Pour le socialiste Vincent Peillon, la revalorisation de la voie pro était l'un des piliers de la Refondation de l'école. Son éphémère successeur Benoît Hamon y alla aussi de son couplet. Et Najat Vallaud-Belkacem parle en veux-tu en-voilà d'une "voie d'excellence".

 

Sur le terrain, c'est une tout autre histoire. Loin des Lycées des métiers que les ministres visitent avec des filières nobles offrant des débouchés, on ne se bouscule pas. Et souvent les professeurs voient arriver des jeunes désabusés, démotivés, qui ne voulaient pas être là.

 

Récemment, je faisais une enquête sur des jeunes engagés à ATD Quart Monde, l'association où je travaille. Sur les cinq rencontrés dans le cadre du groupe jeunes d'Ile-de-France, 2 étaient contents de leurs filières et 3 avaient connu des orientations subies.

 

"L'horticulture ça n'était pas mon truc"

 

A la fin du collège, Kelil, 20 ans, ne manquait pas d'envies : travailler en lien avec la nature, dans la photo ou dans les arts. "On m'a plutôt découragé, disant que ça n'était pas pour moi". Il a tout de même postulé à des bacs pros dans ces secteurs. Refus. On lui a finalement attribué une place en Vente. "Je me suis retrouvé en lycée pro dans une classe difficile, c'était impossible de travailler, j'ai tout lâché."

 

Il a ensuite cherché du travail. En vain. Il a fait du bénévolat. Aujourd'hui il prépare le Bafa, une formation financée par la mission locale. "Il paraît que je suis bon dans l'animation, j'ai un contact facile, je vais me lancer", explique-t-il.

 

A la fin du collège, Lorena, 17 ans, se voyait travailler dans les ressources humaines. Elle ne sait pas trop comment, elle s'est retrouvée en Bac Pro Services de proximité et vie locale. Loin de l'avenir qu'elle imaginait. Mais pour l'instant, ça lui plaît.

 

Christopher, 22 ans, était en CAP Horticulture. Il lui a manqué un point pour le décrocher. Il a laissé tomber et depuis cherche du travail. Son rêve: être mécanicien-carrossier. "L'horticulture, ça n'est pas mon truc", confie-t-il.

 

Certains de ces jeunes parlent en rigolant de "désorientation", allusion au sketch cruel de Djamel sur une conseillère d'orientation, dans un collège de quartier difficile, à qui il confie son désir de devenir médecin ... et qui le voit brancardier.

 

Une expérimentation qui ne change rien

 

Ce serait faux de dire que rien n'est fait pour améliorer l'orientation et atténuer les injustices à la fin du collège, dans le passage en second cycle.

 

La DEPP (la direction statistique du ministère) vient de publier un bilan de l'expérimentation "Le dernier mot aux parents" menée dans 107 collèges – les parents ont la haute main sur l'orientation de leurs enfants en fin de troisième. Bilan: ça ne change pratiquement rien. On ne voit aucune augmentation ou diminution majeure des taux de passage vers la seconde générale et techno ou vers la voie pro.

 

Il y a le poids des habitudes, des collèges qui orientent massivement en pro, d'autres très rarement... Il y a aussi les parents qui n'ont pas les mêmes armes pour se battre afin que leur enfants aient eux aussi leurs chances.

 

Véronique Soulé

 

Lire les précédente chroniques

Le dernier mot laissé aux parents ne change rien

 

 

Par fjarraud , le lundi 14 décembre 2015.

Commentaires

  • Viviane Micaud, le 15/12/2015 à 12:24
    Je suis très étonnée du dernier paragraphe de Véronique Soulé. En effet, elle ne donne pas l'explication qui permet de comprendre.

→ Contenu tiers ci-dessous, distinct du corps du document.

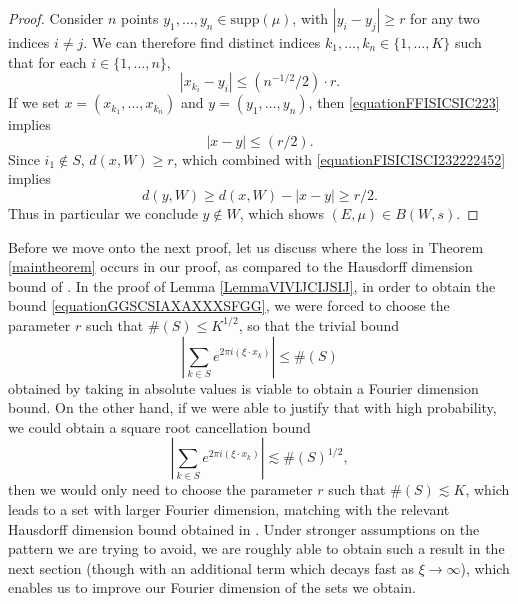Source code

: \documentclass[12pt,reqno]{article}
\numberwithin{equation}{section}
\numberwithin{theorem}{section}
\begin{document}
\begin{proof}
    Consider $n$ points $y_1, \dots, y_n \in \text{supp}(\mu)$, with $|y_i - y_j| \geq r$ for any two indices $i \neq j$. We can therefore find distinct indices $k_1, \dots, k_n \in \{ 1, \dots, K \}$ such that for each $i \in \{ 1, \dots, n \}$,
    \begin{equation} \label{equationFFISICSIC223}
        |x_{k_i} - y_i| \leq (n^{-1/2}/2) \cdot r.
    \end{equation}
    If we set $x = (x_{k_1}, \dots, x_{k_n})$ and $y = (y_1, \dots, y_n)$, then \eqref{equationFFISICSIC223} implies
    \begin{equation} \label{equationFISICISCI232222452}
        |x - y| \leq (r/2).
    \end{equation}
    Since $i_1 \not \in S$, $d(x,W) \geq r$, which combined with \eqref{equationFISICISCI232222452} implies
    \begin{equation} \label{equationSICSICI}
        d(y,W) \geq d(x,W) - |x - y| \geq r/2.
    \end{equation}
    Thus in particular we conclude $y \not \in W$, which shows $(E,\mu) \in B(W,s)$.
\end{proof}

Before we move onto the next proof, let us discuss where the loss in Theorem \ref{maintheorem} occurs in our proof, as compared to the Hausdorff dimension bound of \cite{OurPaper}. In the proof of Lemma \ref{LemmaVIVIJCIJSIJ}, in order to obtain the bound \eqref{equationGGSCSIAXAXXXSFGG}, we were forced to choose the parameter $r$ such that $\#(S) \leq K^{1/2}$, so that the trivial bound
%
\begin{equation}
    \left| \sum_{k \in S} e^{2 \pi i (\xi \cdot x_k)} \right| \leq \#(S)
\end{equation}
%
obtained by taking in absolute values is viable to obtain a Fourier dimension bound. On the other hand, if we were able to justify that with high probability, we could obtain a square root cancellation bound
%
\begin{equation}
    \left| \sum_{k \in S} e^{2 \pi i (\xi \cdot x_k)} \right| \lesssim \#(S)^{1/2},
\end{equation}
%
then we would only need to choose the parameter $r$ such that $\#(S) \lesssim K$, which leads to a set with larger Fourier dimension, matching with the relevant Hausdorff dimension bound obtained in \cite{OurPaper}. Under stronger assumptions on the pattern we are trying to avoid, we are roughly able to obtain such a result in the next section (though with an additional term which decays fast as $\xi \to \infty$), which enables us to improve our Fourier dimension of the sets we obtain.
\end{document}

    L'éducation nationale fait une différence entre "orientation" et "affectation". L'orientation est le droit ou non d'aller en 2nde générale. L'affectation, est l'affectation dans une filière ou dans un établissement. 
    Or le problème qui est toujours nié par ceux qui se nomment "progressistes" se trouvent dans l'affection dans les filières du professionnel. (Je l'écris depuis 2010 et j'avais prévu le résultat de l'expérimentation du dernier mot au parent pour l'orientation et non pas pour l'affectation qui est toujours faite par un logiciel aveugle et basée sur le note de 3ème). 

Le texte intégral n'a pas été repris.